EXTRACTED INFORMATION
..........

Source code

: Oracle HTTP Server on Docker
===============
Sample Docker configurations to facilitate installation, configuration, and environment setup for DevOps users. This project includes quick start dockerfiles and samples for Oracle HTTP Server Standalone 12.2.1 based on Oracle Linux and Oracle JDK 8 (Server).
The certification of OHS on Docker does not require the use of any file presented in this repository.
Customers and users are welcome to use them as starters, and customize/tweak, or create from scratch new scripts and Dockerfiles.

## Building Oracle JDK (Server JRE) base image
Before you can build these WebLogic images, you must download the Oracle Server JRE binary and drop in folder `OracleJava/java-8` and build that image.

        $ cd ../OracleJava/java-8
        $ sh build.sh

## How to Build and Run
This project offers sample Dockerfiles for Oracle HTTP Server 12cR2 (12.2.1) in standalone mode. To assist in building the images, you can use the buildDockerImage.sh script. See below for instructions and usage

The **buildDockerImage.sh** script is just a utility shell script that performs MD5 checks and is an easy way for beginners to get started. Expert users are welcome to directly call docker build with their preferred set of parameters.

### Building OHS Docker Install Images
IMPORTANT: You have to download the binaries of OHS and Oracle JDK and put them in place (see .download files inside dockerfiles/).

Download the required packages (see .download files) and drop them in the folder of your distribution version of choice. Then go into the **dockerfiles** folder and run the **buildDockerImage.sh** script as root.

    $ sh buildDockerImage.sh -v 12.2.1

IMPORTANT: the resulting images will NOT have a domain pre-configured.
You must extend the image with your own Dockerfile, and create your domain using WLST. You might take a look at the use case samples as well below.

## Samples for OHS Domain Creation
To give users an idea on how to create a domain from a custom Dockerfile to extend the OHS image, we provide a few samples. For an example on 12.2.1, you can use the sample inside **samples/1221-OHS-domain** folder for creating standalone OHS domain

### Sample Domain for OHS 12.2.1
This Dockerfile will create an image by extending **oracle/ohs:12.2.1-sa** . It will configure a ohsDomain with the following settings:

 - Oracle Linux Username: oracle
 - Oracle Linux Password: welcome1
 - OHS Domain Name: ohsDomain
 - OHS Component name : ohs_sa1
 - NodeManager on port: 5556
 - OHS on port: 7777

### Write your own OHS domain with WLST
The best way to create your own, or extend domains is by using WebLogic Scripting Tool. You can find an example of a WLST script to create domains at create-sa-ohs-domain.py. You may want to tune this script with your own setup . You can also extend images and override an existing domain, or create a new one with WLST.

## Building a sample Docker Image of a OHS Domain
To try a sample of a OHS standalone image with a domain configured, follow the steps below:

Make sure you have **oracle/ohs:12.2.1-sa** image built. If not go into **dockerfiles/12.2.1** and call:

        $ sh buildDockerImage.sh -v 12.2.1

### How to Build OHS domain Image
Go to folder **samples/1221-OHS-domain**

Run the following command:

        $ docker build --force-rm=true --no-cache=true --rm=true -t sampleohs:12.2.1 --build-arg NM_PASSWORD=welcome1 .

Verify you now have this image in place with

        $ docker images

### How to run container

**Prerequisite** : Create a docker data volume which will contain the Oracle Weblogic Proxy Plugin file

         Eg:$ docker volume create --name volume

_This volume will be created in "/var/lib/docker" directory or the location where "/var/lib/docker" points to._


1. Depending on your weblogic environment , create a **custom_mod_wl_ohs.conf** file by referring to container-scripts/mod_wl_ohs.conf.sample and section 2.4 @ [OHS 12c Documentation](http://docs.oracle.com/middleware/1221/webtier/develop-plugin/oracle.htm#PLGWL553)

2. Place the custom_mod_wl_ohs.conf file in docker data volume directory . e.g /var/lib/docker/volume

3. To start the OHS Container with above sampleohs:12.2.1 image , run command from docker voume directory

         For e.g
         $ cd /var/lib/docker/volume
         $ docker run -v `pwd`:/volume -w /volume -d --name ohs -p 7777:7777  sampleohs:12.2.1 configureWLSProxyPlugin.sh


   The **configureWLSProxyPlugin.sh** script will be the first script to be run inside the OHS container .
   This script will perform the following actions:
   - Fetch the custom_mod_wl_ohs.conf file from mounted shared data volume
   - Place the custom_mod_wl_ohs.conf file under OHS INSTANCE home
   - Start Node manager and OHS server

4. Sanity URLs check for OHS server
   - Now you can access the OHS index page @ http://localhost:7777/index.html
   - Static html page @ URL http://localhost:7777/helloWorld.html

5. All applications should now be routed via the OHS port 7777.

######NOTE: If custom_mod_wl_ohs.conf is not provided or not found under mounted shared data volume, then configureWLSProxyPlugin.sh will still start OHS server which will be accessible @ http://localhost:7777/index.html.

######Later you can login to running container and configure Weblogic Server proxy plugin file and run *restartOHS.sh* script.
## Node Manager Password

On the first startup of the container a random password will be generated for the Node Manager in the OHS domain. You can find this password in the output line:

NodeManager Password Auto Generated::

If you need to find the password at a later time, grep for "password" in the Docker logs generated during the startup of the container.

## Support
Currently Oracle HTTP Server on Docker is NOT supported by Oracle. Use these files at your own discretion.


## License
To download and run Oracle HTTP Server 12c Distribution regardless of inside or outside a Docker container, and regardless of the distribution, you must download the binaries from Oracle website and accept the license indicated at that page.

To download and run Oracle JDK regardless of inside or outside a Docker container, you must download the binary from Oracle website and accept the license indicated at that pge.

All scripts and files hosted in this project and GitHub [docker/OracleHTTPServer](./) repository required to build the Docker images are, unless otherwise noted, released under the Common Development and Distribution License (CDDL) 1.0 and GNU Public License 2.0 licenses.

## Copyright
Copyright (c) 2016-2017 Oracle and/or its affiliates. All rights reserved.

..........

DIRECTIONS FOR THIS TASK
Each line in the listing above that includes "command" is to be copied.

EXPECTED ANSWER
Run the following command:
3. To start the OHS Container with above sampleohs:12.2.1 image , run command from docker voume directory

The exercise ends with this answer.